Florida Silica Sand Co. v. Parker

Annotate this Case

118 So. 2d 2 (1960)

FLORIDA SILICA SAND CO., Inc., and Liberty Mutual Insurance Co., Petitioners, v. Irving M. PARKER and Florida Industrial Commission, Respondents.

Supreme Court of Florida.

February 12, 1960.

*3 Blackwell, Walker & Gray, Miami, for petitioners.

David C. Goldman, Miami, for Irving M. Parker.

Burnis T. Coleman and Paul E. Speh, Tallahassee, for Florida Industrial Commission, respondents.

THORNAL, Justice.

Petitioners seek review of an order of the Florida Industrial Commission which affirmed an order of a deputy commissioner awarding workmen's compensation benefits to the respondent, Parker.

The principle point to be disposed of is whether the award of a fee for Parker's attorney was excessive.

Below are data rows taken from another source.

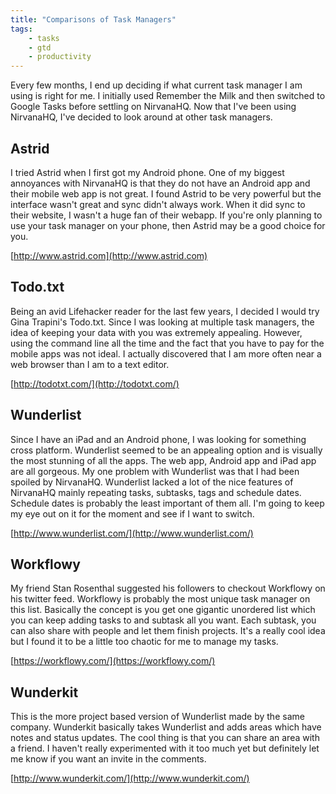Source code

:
```yaml
---
title: "Comparisons of Task Managers"
tags:
    - tasks
    - gtd
    - productivity
---
```


Every few months, I end up deciding if what current task manager I am using is
right for me. I initially used Remember the Milk and then switched to Google
Tasks before settling on NirvanaHQ. Now that I've been using NirvanaHQ, I've
decided to look around at other task managers.

## Astrid

I tried Astrid when I first got my Android phone. One of my biggest annoyances
with NirvanaHQ is that they do not have an Android app and their mobile web app
is not great. I found Astrid to be very powerful but the interface wasn't great
and sync didn't always work. When it did sync to their website, I wasn't a huge
fan of their webapp. If you're only planning to use your task manager on your
phone, then Astrid may be a good choice for you.

[http://www.astrid.com](http://www.astrid.com)

## Todo.txt

Being an avid Lifehacker reader for the last few years, I decided I would try
Gina Trapini's Todo.txt. Since I was looking at multiple task managers, the idea
of keeping your data with you was extremely appealing. However, using the
command line all the time and the fact that you have to pay for the mobile apps
was not ideal. I actually discovered that I am more often near a web browser than
I am to a text editor.

[http://todotxt.com/](http://todotxt.com/)

## Wunderlist

Since I have an iPad and an Android phone, I was looking for something cross
platform. Wunderlist seemed to be an appealing option and is visually the most
stunning of all the apps. The web app, Android app and iPad app are all
gorgeous. My one problem with Wunderlist was that I had been spoiled by
NirvanaHQ. Wunderlist lacked a lot of the nice features of NirvanaHQ mainly
repeating tasks, subtasks, tags and schedule dates. Schedule dates is probably
the least important of them all. I'm going to keep my eye out on it for the
moment and see if I want to switch.

[http://www.wunderlist.com/](http://www.wunderlist.com/)

## Workflowy

My friend Stan Rosenthal suggested his followers to checkout Workflowy on his
twitter feed. Workflowy is probably the most unique task manager on this list.
Basically the concept is you get one gigantic unordered list which you can keep
adding tasks to and subtask all you want. Each subtask, you can also share with
people and let them finish projects. It's a really cool idea but I found it to
be a little too chaotic for me to manage my tasks.

[https://workflowy.com/](https://workflowy.com/)

## Wunderkit

This is the more project based version of Wunderlist made by the same company.
Wunderkit basically takes Wunderlist and adds areas which have notes and status
updates. The cool thing is that you can share an area with a friend. I haven't
really experimented with it too much yet but definitely let me know if you want
an invite in the comments.

[http://www.wunderkit.com/](http://www.wunderkit.com/)
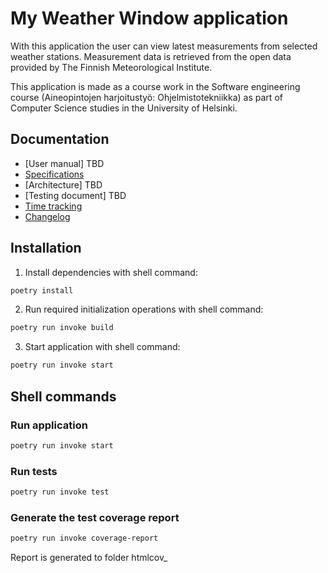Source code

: # My Weather Window application
With this application the user can view latest measurements from selected weather stations. Measurement data is retrieved from the open data provided by The Finnish Meteorological Institute.

This application is made as a course work in the Software engineering course (Aineopintojen harjoitustyö: Ohjelmistotekniikka) as part of Computer Science studies in the University of Helsinki.

## Documentation
- [User manual] TBD
- [Specifications](.dokumentaatio/specifications.md)
- [Architecture] TBD
- [Testing document] TBD
- [Time tracking](.dokumentaatio/timetracking.md)
- [Changelog](.dokumentaatio/changelog.md)

## Installation
1. Install dependencies with shell command:

```bash
poetry install
```

2. Run required initialization operations with shell command:

```bash
poetry run invoke build
```

3. Start application with shell command:

```bash
poetry run invoke start
```
## Shell commands

### Run application

```bash
poetry run invoke start
```

### Run tests

```bash
poetry run invoke test
```

### Generate the test coverage report 


```bash
poetry run invoke coverage-report
```

Report is generated to folder htmlcov_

Respondent Parker suffered an injury as a result of an industrial accident. After extensive hearings the deputy commissioner concluded that Parker was permanently and totally disabled as a result of the injuries. He awarded compensation accordingly. The deputy commissioner awarded to the attorney for the claimant a fee of $7,000. On review the full Industrial Commission affirmed the finding of permanent total disability and approved the award of benefits on that basis. The full commission, however, was of the view that the $7,000 fee was excessive. It reduced the fee to $4,500. In all other respects the compensation order of the deputy was approved. We are now requested to review the order of the full commission.

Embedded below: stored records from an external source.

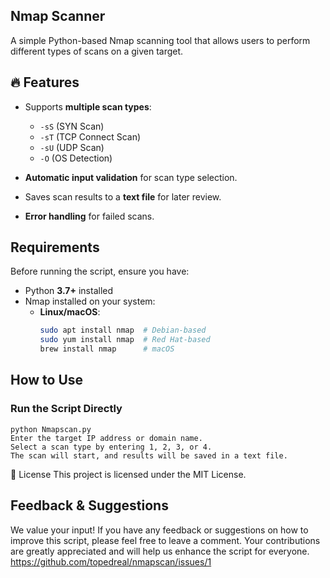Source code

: ## Nmap Scanner

A simple Python-based Nmap scanning tool that allows users to perform different types of scans on a given target.

## 🔥 Features
- Supports **multiple scan types**:
  - `-sS` (SYN Scan)
  - `-sT` (TCP Connect Scan)
  - `-sU` (UDP Scan)
  - `-O` (OS Detection)
    
- **Automatic input validation** for scan type selection.
- Saves scan results to a **text file** for later review.
- **Error handling** for failed scans.

## Requirements
Before running the script, ensure you have:
- Python **3.7+** installed
- Nmap installed on your system:
  - **Linux/macOS**:  
    ```sh
    sudo apt install nmap  # Debian-based
    sudo yum install nmap  # Red Hat-based
    brew install nmap      # macOS
    ```
## How to Use

### **Run the Script Directly**
```
python Nmapscan.py
Enter the target IP address or domain name.
Select a scan type by entering 1, 2, 3, or 4.
The scan will start, and results will be saved in a text file.
```

📜 License
This project is licensed under the MIT License.

## Feedback & Suggestions

We value your input! If you have any feedback or suggestions on how to improve this script, please feel free to leave a comment. Your contributions are greatly appreciated and will help us enhance the script for everyone. https://github.com/topedreal/nmapscan/issues/1
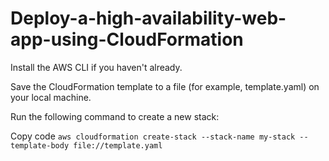 # Deploy-a-high-availability-web-app-using-CloudFormation

Install the AWS CLI if you haven't already.

Save the CloudFormation template to a file (for example, template.yaml) on your local machine.

Run the following command to create a new stack:

Copy code
``` aws cloudformation create-stack --stack-name my-stack --template-body file://template.yaml ```

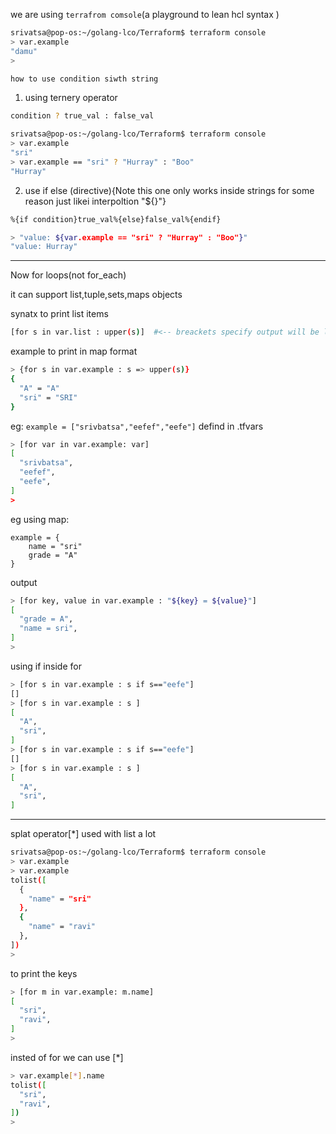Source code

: we are using ```terrafrom comsole```(a playground to lean hcl syntax )
```sh
srivatsa@pop-os:~/golang-lco/Terraform$ terraform console
> var.example
"damu"
>  

how to use condition siwth string
```
1) using ternery operator 
```sh
condition ? true_val : false_val
```

```sh
srivatsa@pop-os:~/golang-lco/Terraform$ terraform console
> var.example
"sri"
> var.example == "sri" ? "Hurray" : "Boo"
"Hurray"
```

2) use if else (directive){Note this one only works inside strings for some reason just likei interpoltion "${}"}
```sh
%{if condition}true_val%{else}false_val%{endif}
```

```sh
> "value: ${var.example == "sri" ? "Hurray" : "Boo"}"
"value: Hurray"
```

---


Now for loops(not for_each)

it can support list,tuple,sets,maps objects

synatx to print list items
```sh
[for s in var.list : upper(s)]  #<-- breackets specify output will be list, for mp output us e{}
```
example to print in map format
```sh
> {for s in var.example : s => upper(s)}
{
  "A" = "A"
  "sri" = "SRI"
}
```

eg:
```example = ["srivbatsa","eefef","eefe"]``` defind in .tfvars
```sh
> [for var in var.example: var]
[
  "srivbatsa",
  "eefef",
  "eefe",
]
>  
```

eg using map:
```
example = {
    name = "sri"
    grade = "A"
}
```
output 
```sh
> [for key, value in var.example : "${key} = ${value}"]
[
  "grade = A",
  "name = sri",
]
>  
```

using if inside for
```sh
> [for s in var.example : s if s=="eefe"]
[]
> [for s in var.example : s ]
[
  "A",
  "sri",
]
> [for s in var.example : s if s=="eefe"]
[]
> [for s in var.example : s ]
[
  "A",
  "sri",
]

```

---
splat operator[*] used with list a lot
```sh
srivatsa@pop-os:~/golang-lco/Terraform$ terraform console
> var.example
> var.example
tolist([
  {
    "name" = "sri"
  },
  {
    "name" = "ravi"
  },
])
>  
```

to print the keys
```sh
> [for m in var.example: m.name]
[
  "sri",
  "ravi",
]
>  
```

insted of for we can use [*]
```sh
> var.example[*].name
tolist([
  "sri",
  "ravi",
])
>  
```



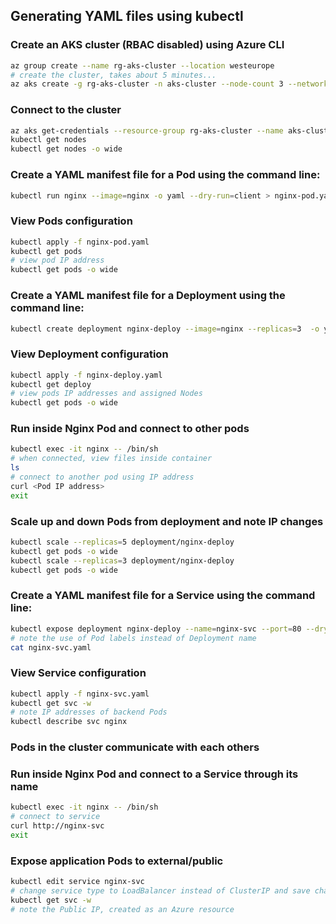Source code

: ## Generating YAML files using kubectl

### Create an AKS cluster (RBAC disabled) using Azure CLI
```bash
az group create --name rg-aks-cluster --location westeurope
# create the cluster, takes about 5 minutes...
az aks create -g rg-aks-cluster -n aks-cluster --node-count 3 --network-plugin azure
```

### Connect to the cluster
```bash
az aks get-credentials --resource-group rg-aks-cluster --name aks-cluster --overwrite-existing
kubectl get nodes
kubectl get nodes -o wide
```

### Create a YAML manifest file for a Pod using the command line:
```bash
kubectl run nginx --image=nginx -o yaml --dry-run=client > nginx-pod.yaml
```

### View Pods configuration
```bash
kubectl apply -f nginx-pod.yaml
kubectl get pods
# view pod IP address 
kubectl get pods -o wide
```

### Create a YAML manifest file for a Deployment using the command line:
```bash
kubectl create deployment nginx-deploy --image=nginx --replicas=3  -o yaml --dry-run=client > nginx-deploy.yaml
```

### View Deployment configuration
```bash
kubectl apply -f nginx-deploy.yaml
kubectl get deploy 
# view pods IP addresses and assigned Nodes
kubectl get pods -o wide
```

### Run inside Nginx Pod and connect to other pods
```bash
kubectl exec -it nginx -- /bin/sh
# when connected, view files inside container
ls
# connect to another pod using IP address
curl <Pod IP address>
exit
```

### Scale up and down Pods from deployment and note IP changes
```bash
kubectl scale --replicas=5 deployment/nginx-deploy
kubectl get pods -o wide
kubectl scale --replicas=3 deployment/nginx-deploy
kubectl get pods -o wide
```

### Create a YAML manifest file for a Service using the command line:
```bash
kubectl expose deployment nginx-deploy --name=nginx-svc --port=80 --dry-run=client -o yaml > nginx-svc.yaml
# note the use of Pod labels instead of Deployment name
cat nginx-svc.yaml
```

### View Service configuration
```bash
kubectl apply -f nginx-svc.yaml
kubectl get svc -w
# note IP addresses of backend Pods
kubectl describe svc nginx
```

### Pods in the cluster communicate with each others
### Run inside Nginx Pod and connect to a Service through its name
```bash
kubectl exec -it nginx -- /bin/sh
# connect to service
curl http://nginx-svc
exit
```

### Expose application Pods to external/public
```bash
kubectl edit service nginx-svc
# change service type to LoadBalancer instead of ClusterIP and save changes
kubectl get svc -w
# note the Public IP, created as an Azure resource
```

Petitioners contend that the finding of permanent total disability was not supported by competent substantial evidence that comports with logic and reason. They contend further that the award of the attorney's fee, even as fixed by the full commission, was excessive.

Respondents contend that the finding as to disability was adequately supported by sufficient evidence and that the ultimate amount of the attorney's fee, as fixed by the full commission, was reasonable.

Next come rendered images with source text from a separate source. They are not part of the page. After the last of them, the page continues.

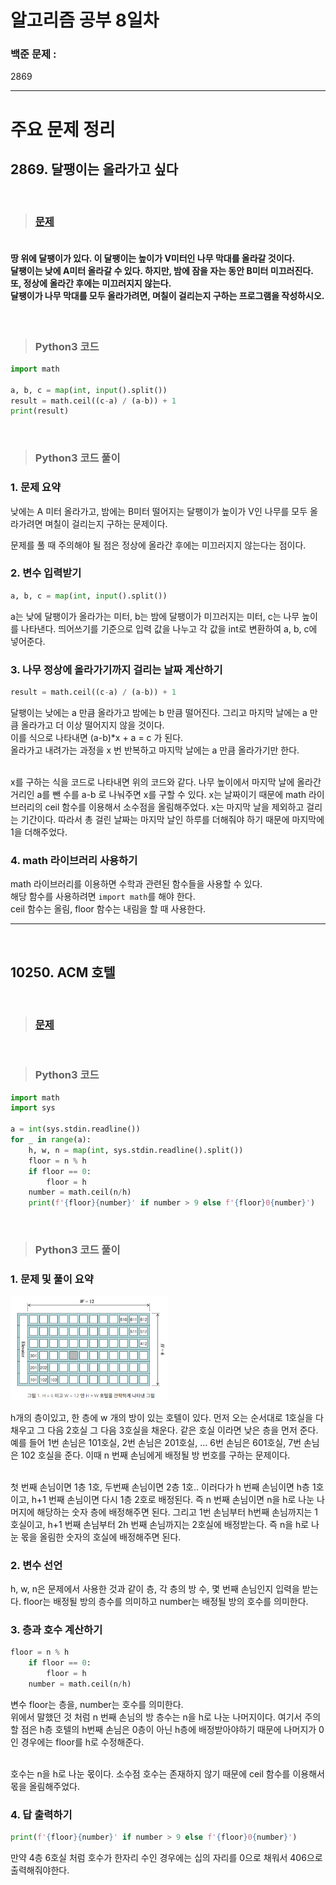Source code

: # 알고리즘 공부 8일차

### 백준 문제 :

2869

---

# 주요 문제 정리

## 2869. 달팽이는 올라가고 싶다

<br/>

> ### [문제](https://www.acmicpc.net/problem/2869)

#### <br/>땅 위에 달팽이가 있다. 이 달팽이는 높이가 V미터인 나무 막대를 올라갈 것이다. <br/>달팽이는 낮에 A미터 올라갈 수 있다. 하지만, 밤에 잠을 자는 동안 B미터 미끄러진다. 또, 정상에 올라간 후에는 미끄러지지 않는다.<br/>달팽이가 나무 막대를 모두 올라가려면, 며칠이 걸리는지 구하는 프로그램을 작성하시오.

<br/>

> ### Python3 코드

```python
import math

a, b, c = map(int, input().split())
result = math.ceil((c-a) / (a-b)) + 1
print(result)

```

<br/>

> ### Python3 코드 풀이

### 1. 문제 요약

낮에는 A 미터 올라가고, 밤에는 B미터 떨어지는 달팽이가 높이가 V인 나무를 모두 올라가려면 며칠이 걸리는지 구하는 문제이다.

문제를 풀 때 주의해야 될 점은 정상에 올라간 후에는 미끄러지지 않는다는 점이다.

### 2. 변수 입력받기

```python
a, b, c = map(int, input().split())
```

a는 낮에 달팽이가 올라가는 미터, b는 밤에 달팽이가 미끄러지는 미터, c는 나무 높이를 나타낸다.
띄어쓰기를 기준으로 입력 값을 나누고 각 값을 int로 변환하여 a, b, c에 넣어준다.

### 3. 나무 정상에 올라가기까지 걸리는 날짜 계산하기

```python
result = math.ceil((c-a) / (a-b)) + 1
```

달팽이는 낮에는 a 만큼 올라가고 밤에는 b 만큼 떨어진다. 그리고 마지막 날에는 a 만큼 올라가고 더 이상 떨어지지 않을 것이다. <br/>이를 식으로 나타내면 (a-b)\*x + a = c 가 된다. <br/>올라가고 내려가는 과정을 x 번 반복하고 마지막 날에는 a 만큼 올라가기만 한다.

<br/>
x를 구하는 식을 코드로 나타내면 위의 코드와 같다. 나무 높이에서 마지막 날에 올라간 거리인 a를 뺀 수를 a-b 로 나눠주면 x를 구할 수 있다. x는 날짜이기 때문에 math 라이브러리의 ceil 함수를 이용해서 소수점을 올림해주었다. x는 마지막 날을 제외하고 걸리는 기간이다. 따라서 총 걸린 날짜는 마지막 날인 하루를 더해줘야 하기 때문에 마지막에 1을 더해주었다.

### 4. math 라이브러리 사용하기

math 라이브러리를 이용하면 수학과 관련된 함수들을 사용할 수 있다.
<br/>해당 함수를 사용하려면 `import math`를 해야 한다.
<br/>ceil 함수는 올림, floor 함수는 내림을 할 때 사용한다.

---

<br/>

## 10250. ACM 호텔

<br/>

> ### [문제](https://www.acmicpc.net/problem/10250)

<br/>

> ### Python3 코드

```python
import math
import sys

a = int(sys.stdin.readline())
for _ in range(a):
    h, w, n = map(int, sys.stdin.readline().split())
    floor = n % h
    if floor == 0:
        floor = h
    number = math.ceil(n/h)
    print(f'{floor}{number}' if number > 9 else f'{floor}0{number}')
```

<br/>

> ### Python3 코드 풀이

### 1. 문제 및 풀이 요약

<img src="./Image/10250.PNG"  width="50%" height="50%"/>

h개의 층이있고, 한 층에 w 개의 방이 있는 호텔이 있다. 먼저 오는 순서대로 1호실을 다 채우고 그 다음 2호실 그 다음 3호실을 채운다. 같은 호실 이라면 낮은 층을 먼저 준다. 예를 들어 1번 손님은 101호실, 2번 손님은 201호실, ... 6번 손님은 601호실, 7번 손님은 102 호실을 준다.
이때 n 번째 손님에게 배정될 방 번호를 구하는 문제이다.

<br/> 첫 번째 손님이면 1층 1호, 두번째 손님이면 2층 1호.. 이러다가 h 번째 손님이면 h층 1호이고, h+1 번째 손님이면 다시 1층 2호로 배정된다. 즉 n 번째 손님이면 n을 h로 나눈 나머지에 해당하는 숫자 층에 배정해주면 된다. 그리고 1번 손님부터 h번째 손님까지는 1호실이고, h+1 번째 손님부터 2h 번째 손님까지는 2호실에 배정받는다. 즉 n을 h로 나눈 몫을 올림한 숫자의 호실에 배정해주면 된다.

### 2. 변수 선언

h, w, n은 문제에서 사용한 것과 같이 층, 각 층의 방 수, 몇 번째 손님인지 입력을 받는다.
floor는 배정될 방의 층수를 의미하고 number는 배정될 방의 호수를 의미한다.

### 3. 층과 호수 계산하기

```python
floor = n % h
    if floor == 0:
        floor = h
    number = math.ceil(n/h)
```

변수 floor는 층을, number는 호수를 의미한다.
<br/>위에서 말했던 것 처럼 n 번째 손님의 방 층수는 n을 h로 나눈 나머지이다. 여기서 주의할 점은 h층 호텔의 h번째 손님은 0층이 아닌 h층에 배정받아야하기 때문에 나머지가 0인 경우에는 floor를 h로 수정해준다.

<br/>호수는 n을 h로 나눈 몫이다. 소수점 호수는 존재하지 않기 때문에 ceil 함수를 이용해서 몫을 올림해주었다.

### 4. 답 출력하기

```python
print(f'{floor}{number}' if number > 9 else f'{floor}0{number}')
```

만약 4층 6호실 처럼 호수가 한자리 수인 경우에는 십의 자리를 0으로 채워서 406으로 출력해줘야한다.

A careful examination of the record leads us to the conclusion that the finding of the deputy regarding the permanent total disability of the employee Parker, was *4 adequately supported by competent substantial evidence that accords with logic and reason. United States Casualty Co. v. Maryland Casualty Co., Fla., 55 So. 2d 741. In view of this conclusion we see no helpful result that would follow a delineation of the details of the evidence. Whether we would have found exactly as the deputy found is not the measure of our appellate responsibility. In arriving at the conclusion we reached it is apparent to us that the deputy was adequately supported by the evidence in accord with the rule of the case last cited.

The attorney's fee award causes us more concern. We are not here prepared to announce the view that the amount fixed by the full commission we excessive. This is so because the record fails to include any evidence by which we could measure the reasonableness of the fee. However, the amount of the fee is at least unusual. We therefore deem it appropriate to employ the instant order as a basis for announcing certain minimum rules which we think should be used as guides in fixing attorneys' fees in matters of this kind.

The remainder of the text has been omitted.